Task goal - Produce as output only the lines below starting at the line with "- Only designed for Arch linux (Antergos)" and continuing through the line with "Usage: ./pia [Options]", each one exactly as written.

Records provided -
________

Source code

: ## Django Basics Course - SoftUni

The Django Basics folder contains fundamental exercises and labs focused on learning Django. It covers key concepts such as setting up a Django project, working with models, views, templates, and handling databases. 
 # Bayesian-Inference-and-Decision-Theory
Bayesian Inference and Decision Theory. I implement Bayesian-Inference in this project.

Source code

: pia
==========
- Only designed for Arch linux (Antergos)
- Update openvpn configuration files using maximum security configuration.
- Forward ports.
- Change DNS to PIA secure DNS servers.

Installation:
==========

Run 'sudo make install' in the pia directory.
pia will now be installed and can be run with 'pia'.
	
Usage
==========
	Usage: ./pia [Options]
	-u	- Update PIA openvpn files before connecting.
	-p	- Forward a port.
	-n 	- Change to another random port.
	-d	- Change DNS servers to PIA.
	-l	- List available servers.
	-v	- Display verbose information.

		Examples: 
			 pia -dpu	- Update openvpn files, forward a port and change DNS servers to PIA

________

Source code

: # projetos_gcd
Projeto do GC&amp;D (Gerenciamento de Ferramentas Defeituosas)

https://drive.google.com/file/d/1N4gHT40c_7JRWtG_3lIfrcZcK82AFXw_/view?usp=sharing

________

Answer section -
- Only designed for Arch linux (Antergos)
- Update openvpn configuration files using maximum security configuration.
- Forward ports.
- Change DNS to PIA secure DNS servers.

Installation:
==========

Run 'sudo make install' in the pia directory.
pia will now be installed and can be run with 'pia'.
	
Usage
==========
	Usage: ./pia [Options]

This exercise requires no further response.